Come prepararci allora a vivere un Giubileo senza ridurlo ad una questione di “turismo romano”? Ritornando alle origini. Ritornando al Vangelo. Riscoprendo il nostro Battesimo, abbattendo porte e muri che stanno invece crescendo anche nei nostri cuori oltre che sui confini tra Nazioni. Muri che ci chiudono nelle nostre pericolose paure, invece che aprirci all’incontro.

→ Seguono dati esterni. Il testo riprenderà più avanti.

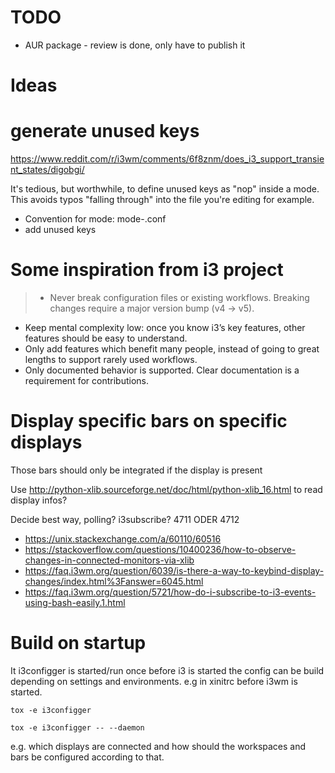 # TODO

* AUR package - review is done, only have to publish it

# Ideas

# generate unused keys

https://www.reddit.com/r/i3wm/comments/6f8znm/does_i3_support_transient_states/digobgi/

It's tedious, but worthwhile, to define unused keys as "nop" inside a mode. This avoids typos "falling through" into the file you're editing for example.

* Convention for mode: mode-<whatever>.conf
* add unused keys


# Some inspiration from i3 project

> * Never break configuration files or existing workflows. Breaking changes require a major version bump (v4 → v5).
* Keep mental complexity low: once you know i3’s key features, other features should be easy to understand.
* Only add features which benefit many people, instead of going to great lengths to support rarely used workflows.
* Only documented behavior is supported. Clear documentation is a requirement for contributions.

# Display specific bars on specific displays

Those bars should only be integrated if the display is present

Use http://python-xlib.sourceforge.net/doc/html/python-xlib_16.html to read display infos?

Decide best way, polling? i3subscribe?
4711 ODER 4712

* https://unix.stackexchange.com/a/60110/60516
* https://stackoverflow.com/questions/10400236/how-to-observe-changes-in-connected-monitors-via-xlib
* https://faq.i3wm.org/question/6039/is-there-a-way-to-keybind-display-changes/index.html%3Fanswer=6045.html
* https://faq.i3wm.org/question/5721/how-do-i-subscribe-to-i3-events-using-bash-easily.1.html


# Build on startup

It i3configger is started/run once before i3 is started the config can be build depending on settings and environments. e.g in xinitrc before i3wm is started.

    tox -e i3configger

    tox -e i3configger -- --daemon

e.g. which displays are connected and how should the workspaces and bars be configured according to that.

Nel messaggio per la Giornata mondiale della pace del 1° gennaio 2025, Papa Francesco scrive: “Il Giubileo ristabiliva la giustizia di Dio in diversi ambiti della vita: nell’uso della terra, nel possesso dei beni, nella relazione con il prossimo, soprattutto nei confronti dei più poveri e di chi era caduto in disgrazia… Anche oggi, il Giubileo è un evento che ci spinge a ricercare la giustizia liberante di Dio su tutta la terra… ci sentiamo chiamati a farci voce di tante situazioni di sfruttamento della terra e di oppressione del prossimo. Tali ingiustizie assumono a volte l’aspetto di quelle che S. Giovanni Paolo II definì ‘strutture di peccato’”.
Sì, la guerra è una struttura di peccato!
Sempre nella notte di Natale il Vangelo di Luca riporta nomi e luoghi concreti, per ricordarci che Dio si è incarnato ed è entrato nella nostra storia: Cesare Augusto, Quirinio, Siria, Giuseppe, Galilea, Nàzaret, Giudea, Davide, Betlemme, Maria, pastori, gregge…
Sta a noi rendere vivo e attuale oggi quel Giubileo che parte da lontano. Sta a noi trovare oggi i nomi e i luoghi in cui vivere il Vangelo della pace e accogliere quel Bimbo che rischia di farci paura.